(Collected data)

•••••

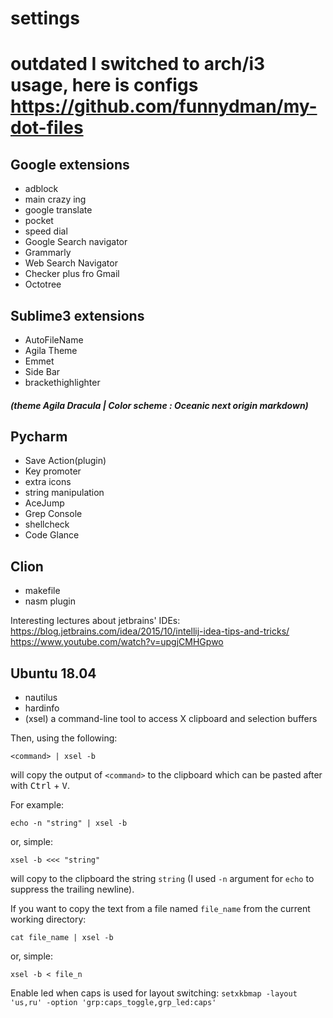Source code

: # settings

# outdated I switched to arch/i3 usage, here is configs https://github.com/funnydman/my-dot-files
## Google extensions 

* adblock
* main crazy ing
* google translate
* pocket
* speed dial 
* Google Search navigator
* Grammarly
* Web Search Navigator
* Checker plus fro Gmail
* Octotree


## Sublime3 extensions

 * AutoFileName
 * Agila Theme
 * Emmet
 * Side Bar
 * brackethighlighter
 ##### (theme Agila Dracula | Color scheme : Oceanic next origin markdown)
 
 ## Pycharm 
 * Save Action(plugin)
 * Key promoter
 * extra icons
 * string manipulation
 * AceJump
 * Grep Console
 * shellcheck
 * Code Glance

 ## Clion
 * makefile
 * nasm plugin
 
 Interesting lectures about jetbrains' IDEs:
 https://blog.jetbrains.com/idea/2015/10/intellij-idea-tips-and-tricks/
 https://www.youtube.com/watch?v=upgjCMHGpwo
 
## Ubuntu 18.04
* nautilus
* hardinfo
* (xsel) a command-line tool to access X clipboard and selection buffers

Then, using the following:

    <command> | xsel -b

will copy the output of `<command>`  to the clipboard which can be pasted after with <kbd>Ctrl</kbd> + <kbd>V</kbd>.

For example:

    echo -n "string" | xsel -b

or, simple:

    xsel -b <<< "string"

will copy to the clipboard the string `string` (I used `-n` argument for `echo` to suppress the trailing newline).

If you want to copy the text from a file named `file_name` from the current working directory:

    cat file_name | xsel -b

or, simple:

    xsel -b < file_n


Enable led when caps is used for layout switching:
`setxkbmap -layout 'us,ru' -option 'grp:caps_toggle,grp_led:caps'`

•••••

Go through the lines above. Select every one that has the string "command".

* (xsel) a command-line tool to access X clipboard and selection buffers
    <command> | xsel -b
will copy the output of `<command>`  to the clipboard which can be pasted after with <kbd>Ctrl</kbd> + <kbd>V</kbd>.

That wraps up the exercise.